Your assignment |
Before printing, remove every picture; then print the lines below exactly, from the first line through the line containing "et l'industrie chimique.".

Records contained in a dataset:
[Start of Attachment]

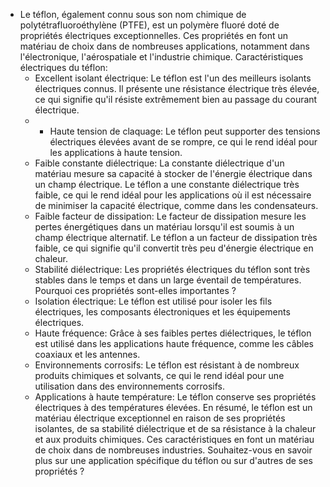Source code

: - Le téflon, également connu sous son nom chimique de polytétrafluoroéthylène (PTFE), est un polymère fluoré doté de propriétés électriques exceptionnelles. Ces propriétés en font un matériau de choix dans de nombreuses applications, notamment dans l'électronique, l'aérospatiale et l'industrie chimique.
  Caractéristiques électriques du téflon:
  * Excellent isolant électrique: Le téflon est l'un des meilleurs isolants électriques connus. Il présente une résistance électrique très élevée, ce qui signifie qu'il résiste extrêmement bien au passage du courant électrique.
   *  * Haute tension de claquage: Le téflon peut supporter des tensions électriques élevées avant de se rompre, ce qui le rend idéal pour les applications à haute tension.
  * Faible constante diélectrique: La constante diélectrique d'un matériau mesure sa capacité à stocker de l'énergie électrique dans un champ électrique. Le téflon a une constante diélectrique très faible, ce qui le rend idéal pour les applications où il est nécessaire de minimiser la capacité électrique, comme dans les condensateurs.
  * Faible facteur de dissipation: Le facteur de dissipation mesure les pertes énergétiques dans un matériau lorsqu'il est soumis à un champ électrique alternatif. Le téflon a un facteur de dissipation très faible, ce qui signifie qu'il convertit très peu d'énergie électrique en chaleur.
  * Stabilité diélectrique: Les propriétés électriques du téflon sont très stables dans le temps et dans un large éventail de températures.
  Pourquoi ces propriétés sont-elles importantes ?
  * Isolation électrique: Le téflon est utilisé pour isoler les fils électriques, les composants électroniques et les équipements électriques.
  * Haute fréquence: Grâce à ses faibles pertes diélectriques, le téflon est utilisé dans les applications haute fréquence, comme les câbles coaxiaux et les antennes.
  * Environnements corrosifs: Le téflon est résistant à de nombreux produits chimiques et solvants, ce qui le rend idéal pour une utilisation dans des environnements corrosifs.
  * Applications à haute température: Le téflon conserve ses propriétés électriques à des températures élevées.
  En résumé, le téflon est un matériau électrique exceptionnel en raison de ses propriétés isolantes, de sa stabilité diélectrique et de sa résistance à la chaleur et aux produits chimiques. Ces caractéristiques en font un matériau de choix dans de nombreuses industries.
  Souhaitez-vous en savoir plus sur une application spécifique du téflon ou sur d'autres de ses propriétés ?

[End of Attachment]

Expected answer |
Source code

: - Le téflon, également connu sous son nom chimique de polytétrafluoroéthylène (PTFE), est un polymère fluoré doté de propriétés électriques exceptionnelles. Ces propriétés en font un matériau de choix dans de nombreuses applications, notamment dans l'électronique, l'aérospatiale et l'industrie chimique.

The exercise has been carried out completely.